The Minneapolis Star Tribune reported that US District Judge James Rosenbaum took the step at the request of the California Public Employees Retirement System (CalPERS), which did not want McGuire to dispose of those assets before stock option backdating lawsuits could be resolved (See UnitedHealth, Barnes & Noble Hit with Options Dating Lawsuits ).
In addition, negotiations between McGuire and the company over his final severance package are frozen under Rosenbaum’s order. McGuire’s last day as CEO of UnitedHealth is Friday. According to the newspaper, his proposed severance package provides him with a $5.1 million annual pension and a $6.4 million lump sum payout.
The shareholder lawsuits claim that investors lost value because of the backdated options. The newspaper said UnitedHealth has appointed a special committee to review the lawsuits and recommend to the board how to proceed. The panel consists of former Minnesota Supreme Court Chief Justice Kathleen Blatz and former justice Edward Stringer, according to the Star Tribune. The freeze on the retirement package and on McGuire’s unexercised stock options is in effect until 30 days after the Blatz-Stringer panel makes its recommendation to the UnitedHealth board.
The company is also in the process of restating earnings for the past 11 years because of its options program. The value of its stock has declined 22% this year, in part because of the options backdating cloud, the newspaper said.

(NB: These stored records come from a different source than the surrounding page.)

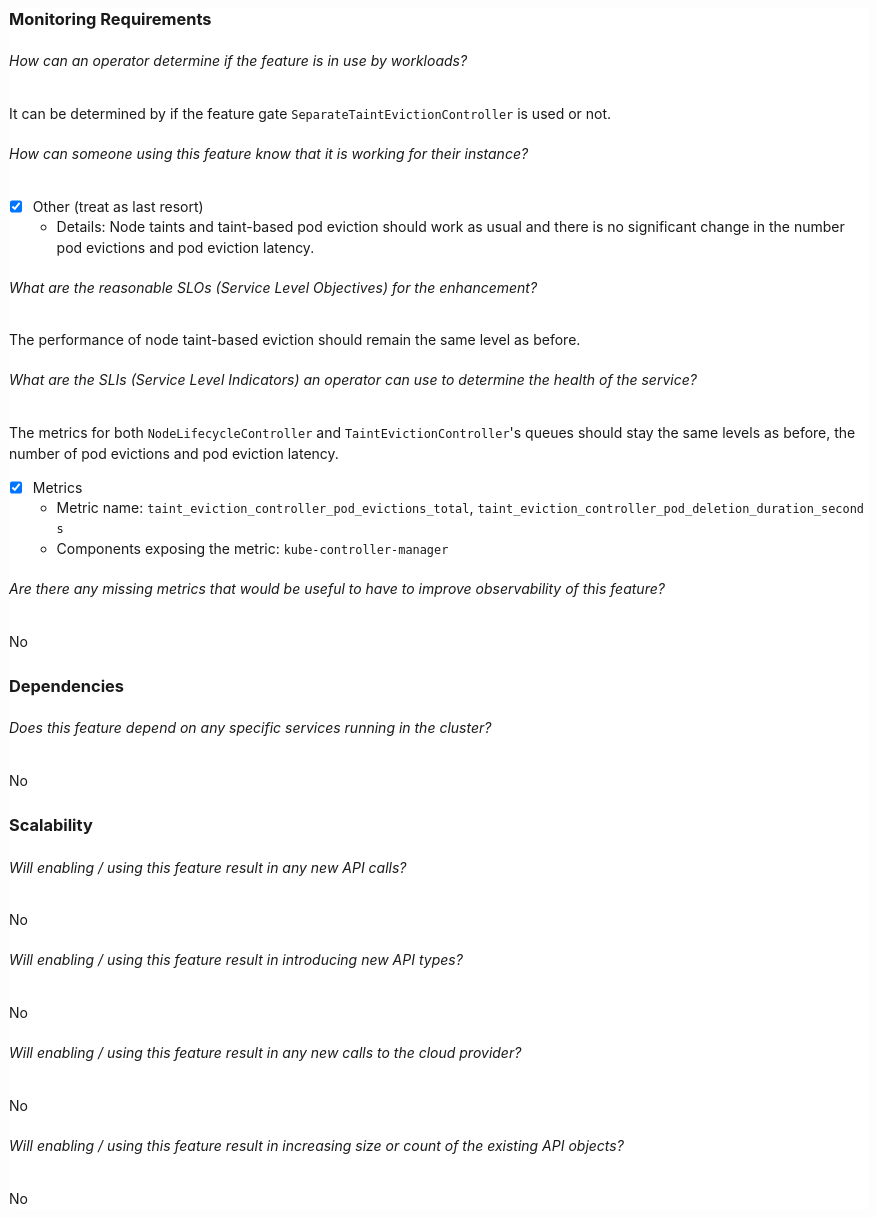 ### Monitoring Requirements

###### How can an operator determine if the feature is in use by workloads?
It can be determined by if the feature gate `SeparateTaintEvictionController` is used or not.

###### How can someone using this feature know that it is working for their instance?
- [x] Other (treat as last resort)
  - Details: Node taints and taint-based pod eviction should work as usual and there is no significant change in the number pod evictions and pod eviction latency.

###### What are the reasonable SLOs (Service Level Objectives) for the enhancement?
The performance of node taint-based eviction should remain the same level as before.

###### What are the SLIs (Service Level Indicators) an operator can use to determine the health of the service?
The metrics for both `NodeLifecycleController` and `TaintEvictionController`'s queues should stay the same levels as before, the number of pod evictions and pod eviction latency.

- [X] Metrics
  - Metric name: `taint_eviction_controller_pod_evictions_total`, `taint_eviction_controller_pod_deletion_duration_seconds`
  - Components exposing the metric: `kube-controller-manager`

###### Are there any missing metrics that would be useful to have to improve observability of this feature?
No

### Dependencies

###### Does this feature depend on any specific services running in the cluster?
No

### Scalability

###### Will enabling / using this feature result in any new API calls?
No

###### Will enabling / using this feature result in introducing new API types?
No

###### Will enabling / using this feature result in any new calls to the cloud provider?
No

###### Will enabling / using this feature result in increasing size or count of the existing API objects?
No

According to the company’s proxy statement, McGuire had unexercised options worth $1.6 billion at the end of last year. He has since agreed to reprice those options which reduced their value by $200 million (See UnitedHealth Governance Actions Prompted by Backdating Scandal ). McGuire is only one of a long string of corporate officials forced out at companies ensnared in the backdating scandal (See Corporate Carnage Continues in Stock Options Scandal with Monster Firing ).